Green River College assesses learning outcomes at three levels; course, program and campus wide. These outcomes are listed in the college catalog and on course syllabi.
Course Learning Outcomes
Course learning outcomes communicate clear goals for student learning in an individual course. Faculty adopt course-level student learning outcomes that are published in the college catalog and on course syllabi.
Program Learning Outcomes
Program learning outcomes communicate the skills and abilities a student compelting a particular program will leave being able to do and demonstrate. In career technical programs, faculty adopted program-level outcomes that are synonymous with degree-level outcomes. In academic transfer, faculty adopted program-level outcomes that are discipline-specific.
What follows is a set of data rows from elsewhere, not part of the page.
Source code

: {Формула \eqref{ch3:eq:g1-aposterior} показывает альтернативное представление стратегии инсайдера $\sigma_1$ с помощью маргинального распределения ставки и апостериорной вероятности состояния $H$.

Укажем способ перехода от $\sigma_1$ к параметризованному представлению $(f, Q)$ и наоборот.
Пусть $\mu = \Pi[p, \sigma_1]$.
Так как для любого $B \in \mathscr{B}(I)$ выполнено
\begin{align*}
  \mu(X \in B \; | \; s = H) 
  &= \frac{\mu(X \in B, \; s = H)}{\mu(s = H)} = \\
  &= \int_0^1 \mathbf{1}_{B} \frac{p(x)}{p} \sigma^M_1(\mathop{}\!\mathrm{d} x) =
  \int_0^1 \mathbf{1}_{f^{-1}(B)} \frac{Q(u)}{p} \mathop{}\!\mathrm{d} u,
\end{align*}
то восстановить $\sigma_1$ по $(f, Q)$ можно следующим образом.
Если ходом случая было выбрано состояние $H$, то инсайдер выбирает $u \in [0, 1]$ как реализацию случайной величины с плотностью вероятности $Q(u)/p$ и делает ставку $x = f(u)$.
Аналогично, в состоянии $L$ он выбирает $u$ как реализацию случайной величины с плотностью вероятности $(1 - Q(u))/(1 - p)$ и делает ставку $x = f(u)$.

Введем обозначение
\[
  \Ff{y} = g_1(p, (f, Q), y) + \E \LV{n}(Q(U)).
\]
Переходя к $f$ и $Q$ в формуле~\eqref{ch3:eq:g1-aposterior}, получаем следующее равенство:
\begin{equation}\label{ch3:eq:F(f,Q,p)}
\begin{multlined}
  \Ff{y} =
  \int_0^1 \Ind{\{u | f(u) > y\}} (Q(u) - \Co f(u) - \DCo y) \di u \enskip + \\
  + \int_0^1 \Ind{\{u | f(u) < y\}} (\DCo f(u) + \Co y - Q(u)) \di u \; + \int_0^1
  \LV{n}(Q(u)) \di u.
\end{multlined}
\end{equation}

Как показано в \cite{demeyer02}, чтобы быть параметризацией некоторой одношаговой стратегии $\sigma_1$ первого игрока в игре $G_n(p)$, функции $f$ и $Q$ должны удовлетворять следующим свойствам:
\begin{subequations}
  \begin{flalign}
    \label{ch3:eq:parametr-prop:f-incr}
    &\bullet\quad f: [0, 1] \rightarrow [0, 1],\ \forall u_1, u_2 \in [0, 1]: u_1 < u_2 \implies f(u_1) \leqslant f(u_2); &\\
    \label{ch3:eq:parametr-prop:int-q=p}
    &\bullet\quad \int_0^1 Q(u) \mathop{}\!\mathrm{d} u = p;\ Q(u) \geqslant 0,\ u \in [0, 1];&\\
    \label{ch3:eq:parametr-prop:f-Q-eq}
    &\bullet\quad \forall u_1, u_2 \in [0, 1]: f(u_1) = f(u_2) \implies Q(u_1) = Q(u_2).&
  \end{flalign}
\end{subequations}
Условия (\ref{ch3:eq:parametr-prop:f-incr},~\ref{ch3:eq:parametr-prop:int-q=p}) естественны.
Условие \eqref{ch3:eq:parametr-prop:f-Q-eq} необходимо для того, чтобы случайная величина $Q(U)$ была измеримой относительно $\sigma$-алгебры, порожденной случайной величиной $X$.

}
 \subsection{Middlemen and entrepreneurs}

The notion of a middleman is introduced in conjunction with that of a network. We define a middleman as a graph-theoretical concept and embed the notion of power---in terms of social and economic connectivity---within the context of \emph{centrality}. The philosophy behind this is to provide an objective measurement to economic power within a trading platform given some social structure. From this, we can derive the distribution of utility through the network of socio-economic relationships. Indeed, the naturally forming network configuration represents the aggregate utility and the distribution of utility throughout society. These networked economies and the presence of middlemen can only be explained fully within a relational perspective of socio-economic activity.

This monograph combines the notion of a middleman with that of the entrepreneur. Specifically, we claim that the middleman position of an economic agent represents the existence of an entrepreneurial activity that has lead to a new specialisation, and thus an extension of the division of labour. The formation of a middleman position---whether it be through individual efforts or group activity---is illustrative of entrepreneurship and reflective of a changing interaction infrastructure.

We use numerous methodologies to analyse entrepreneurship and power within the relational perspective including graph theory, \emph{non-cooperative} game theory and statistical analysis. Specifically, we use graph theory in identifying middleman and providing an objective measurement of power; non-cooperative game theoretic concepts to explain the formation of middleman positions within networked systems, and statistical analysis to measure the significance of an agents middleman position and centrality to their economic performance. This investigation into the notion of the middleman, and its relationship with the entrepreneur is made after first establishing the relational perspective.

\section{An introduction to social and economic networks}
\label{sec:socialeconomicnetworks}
Faculty defined program outcomes at either the departmental or divisional level for assessment in the corresponding areas. Program-level outcomes are published in the college catalog and in syllabi.
Campus Wide Learning Outcomes
The campus-wide outcomes comprise written communication, quantitative symbolic reasoning, responsibility, and critical thinking. Faculty adopted these four campus-wide learning outcomes that students who complete a transfer degree or career technical degree or certificate can be expected to demonstrate proficiency in. The outcomes are published in the college catalog and on course syllabi. They include:
- Critical Thinking - Critical thinking finds expression in all disciplines and everyday life. It is characterized by an ability to reflect upon thinking patterns, including the role of emotions on thoughts, and to rigorously assess the quality of thought through its work products. Critical thinkers routinely evaluate thinking processes and alter them, as necessary, to facilitate an improvement in their thinking and potentially foster certain dispositions or intellectual traits over time.
- Quantitative and Symbolic Reasoning - Quantitative Reasoning encompasses abilities necessary for a student to become literate in today's technological world. Quantitative reasoning begins with basic skills and extends to problem solving.
- Responsibility - Responsibility encompasses those behaviors and dispositions necessary for students to be effective members of a community. This outcome is designed to help students recognize the value of a commitment to those responsibilities which will enable them to work successfully individually and with others.
- Written Communication - Written Communication encompasses all the abilities necessary for effective expression of thoughts, feelings, and ideas in written form.
- Diversity and Equity - In order to advance equity and social justice, students will be able to examine their own and others' identities, behaviors, and/or cultural perspectives as they connect to power, privilege, and/or resistance.